Two hours of google + one hour of coding + four hours of debugging = AC P.E.
That was my magic formula.
To the problemsetter:
Very nice problem! Can't imagine that anyone can succeed in a real programming contest (without access to relevant literature).
Please check the judges output, since everybody got Presentation Error upto now, and I know my output is well formatted.
The only way I could see to solve this in a real contest would be to run a search for all the magic squares (eliminating translations/reflections) for an hour or so, put them into a table, and look them up for each example. This still isn't fast enough because of the 15,000 cases, though, so you'd need more optimizations (I used bitmasks and precomputed translations).
It's theoretically possible to do in-contest, anyway.
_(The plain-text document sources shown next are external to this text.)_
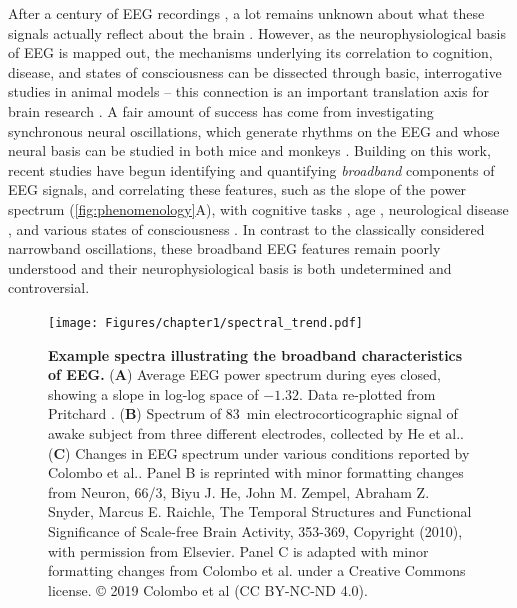 After a century of EEG recordings \cite{Berger1929}, a lot remains unknown about what these signals actually reflect about the brain \cite{Cohen2017}. However, as the neurophysiological basis of EEG is mapped out, the mechanisms underlying its correlation to cognition, disease, and states of consciousness can be dissected through basic, interrogative studies in animal models -- this connection is an important translation axis for brain research \cite{da2013eeg}. A fair amount of success has come from investigating synchronous neural oscillations, which generate rhythms on the EEG and whose neural basis can be studied in both mice and monkeys \cite{Buzsaki2004}. Building on this work, recent studies have begun identifying and quantifying \textit{broadband} components of EEG signals, and correlating these features, such as the slope of the power spectrum (\autoref{fig:phenomenology}A), with cognitive tasks \cite{Ouyang2020,Podvalny2015,He2010,Waschke2021}, age \cite{Voytek2015}, neurological disease \cite{Wang2022, Pertermann2019, Schaworonkow2021, OSTLUND2021100931, MOLINA2020562, Robertson2019, Roche2019}, and various states of consciousness \cite{Colombo2019, Stock2020, Lendner2020, MUTHUKUMARASWAMY2018582}. In contrast to the classically considered narrowband oscillations, these broadband EEG features remain poorly understood and their neurophysiological basis is both undetermined and controversial. 

\begin{figure}[b!]
    \centering
    \texttt{[image: Figures/chapter1/spectral\_trend.pdf]}
    
    \caption{\textbf{Example spectra illustrating the broadband characteristics of EEG.} 
    (\textbf{A}) Average EEG power spectrum during eyes closed, showing a slope in log-log space of $-1.32$. Data re-plotted from Pritchard \cite{Pritchard1992}. (\textbf{B}) Spectrum of \qty{83}{\minute} electrocorticographic signal of awake subject from three different electrodes, collected by He et al.\cite{He2010}.  (\textbf{C}) Changes in EEG spectrum under various conditions reported by Colombo et al.\cite{Colombo2019}. Panel B is reprinted with minor formatting changes from Neuron, 66/3, Biyu J. He, John M. Zempel, Abraham Z. Snyder, Marcus E. Raichle, The Temporal Structures and Functional Significance of Scale-free Brain Activity, 353-369, Copyright (2010), with permission from Elsevier. Panel C is adapted with minor formatting changes from Colombo et al. \cite{Colombo2019} under a Creative Commons license. © 2019 Colombo et al (CC BY-NC-ND 4.0).
    } 
    \label{fig:phenomenology}
\end{figure}

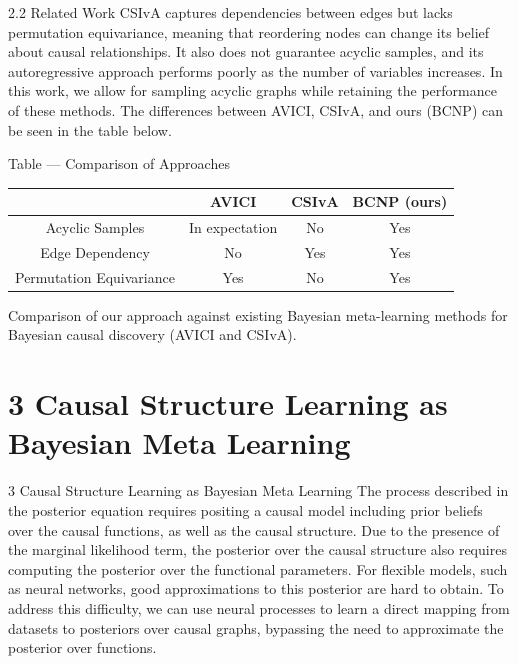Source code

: \documentclass[aspectratio=169,10pt]{beamer}
\begin{document}
\begin{frame}{2.2 Related Work}
\small
CSIvA captures dependencies between edges but lacks permutation equivariance, meaning that reordering nodes can change its belief about causal relationships. It also does not guarantee acyclic samples, and its autoregressive approach performs poorly as the number of variables increases. In this work, we allow for sampling acyclic graphs while retaining the performance of these methods. The differences between AVICI, CSIvA, and ours (BCNP) can be seen in the table below.
\end{frame}

\begin{frame}{Table --- Comparison of Approaches}
\centering
\begin{tabular}{cccc}
\toprule
& AVICI & CSIvA & BCNP (ours) \\
\midrule
Acyclic Samples  &  In expectation  &  No     &  Yes      \\
Edge Dependency   & No  &  Yes     &   Yes    \\
Permutation Equivariance  & Yes  &  No      & Yes      \\
\bottomrule
\end{tabular}

\vspace{0.3cm}
{\footnotesize Comparison of our approach against existing Bayesian meta-learning methods for Bayesian causal discovery (AVICI and CSIvA).}
\end{frame}

\section{3 Causal Structure Learning as Bayesian Meta Learning}

\begin{frame}{3 Causal Structure Learning as Bayesian Meta Learning}
The process described in the posterior equation requires positing a causal model including prior beliefs over the causal functions, as well as the causal structure. Due to the presence of the marginal likelihood term, the posterior over the causal structure also requires computing the posterior over the functional parameters. For flexible models, such as neural networks, good approximations to this posterior are hard to obtain. To address this difficulty, we can use neural processes to learn a direct mapping from datasets to posteriors over causal graphs, bypassing the need to approximate the posterior over functions.
\end{frame}
\end{document}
Rujia Liu has posted something in his site (chinese)... which unfortunately isnt there anymore... but i remember it saying something about solving a system of linear equations and a link to a pdf file (english) about these kinds of perfect magic squares i think it was called
That solution is obvious, because for each line we have:
a + b + c + d + e = k
for some k, and basically, you're just solving tons of those such that it's integer values (from 1-25).. but I'm not that strong in linear alegbra, so I don't know..
but it boils down to a 26 column, 12 row matrix that we can solve..
Actually it's 20 rows and 26 columns, but whichever way you do it, it's a lot of work (both coding and execution time) and you have to be a darn good programmer to get it all right under real contest conditions. I doubt SnapDragons hour or so is enough, but I haven't tried. And once you've generated the perfect magic squares, the real challenge only starts...
There is of course the 'magic carpet method' that generates them almost instantly, but no one can invent that by himself in a few hours (unless you're Srinivasa Ramanujan).
Anyway, it's a great problem and I had a great time researching it.
Oh, ya, that's not what I meant, there's no doubt that if I finished the other 8 or whatever problems, and I have 3 hours left, I don't think I would start on it, because I really don't think I can do it..
of course, it is Snappy, so surely it's possible for *him*.. for the rest of mortals.. well.. I wouldn't even try.. =)
(PS: Ya, even though I read the problem, when I post the message, I forgot about the non-main diagonals anyhow.. ah well.. hence 12.. )
Hehe. I should have explained that that's how I actually did solve the problem. My not-really-optimized search took an hour (though I did remove translations and reflections by fixing a 1 in the upper-left corner, and applying two A > B restrictions to the 4 numbers adjacent to the 1). You need to pick a search order that completes as many rows as early as possible, of course.
But I think that's a little much to expect someone to do in-contest!
Not to mention that I still, um, screwed up my first search. One of my diagonal checks was wrong.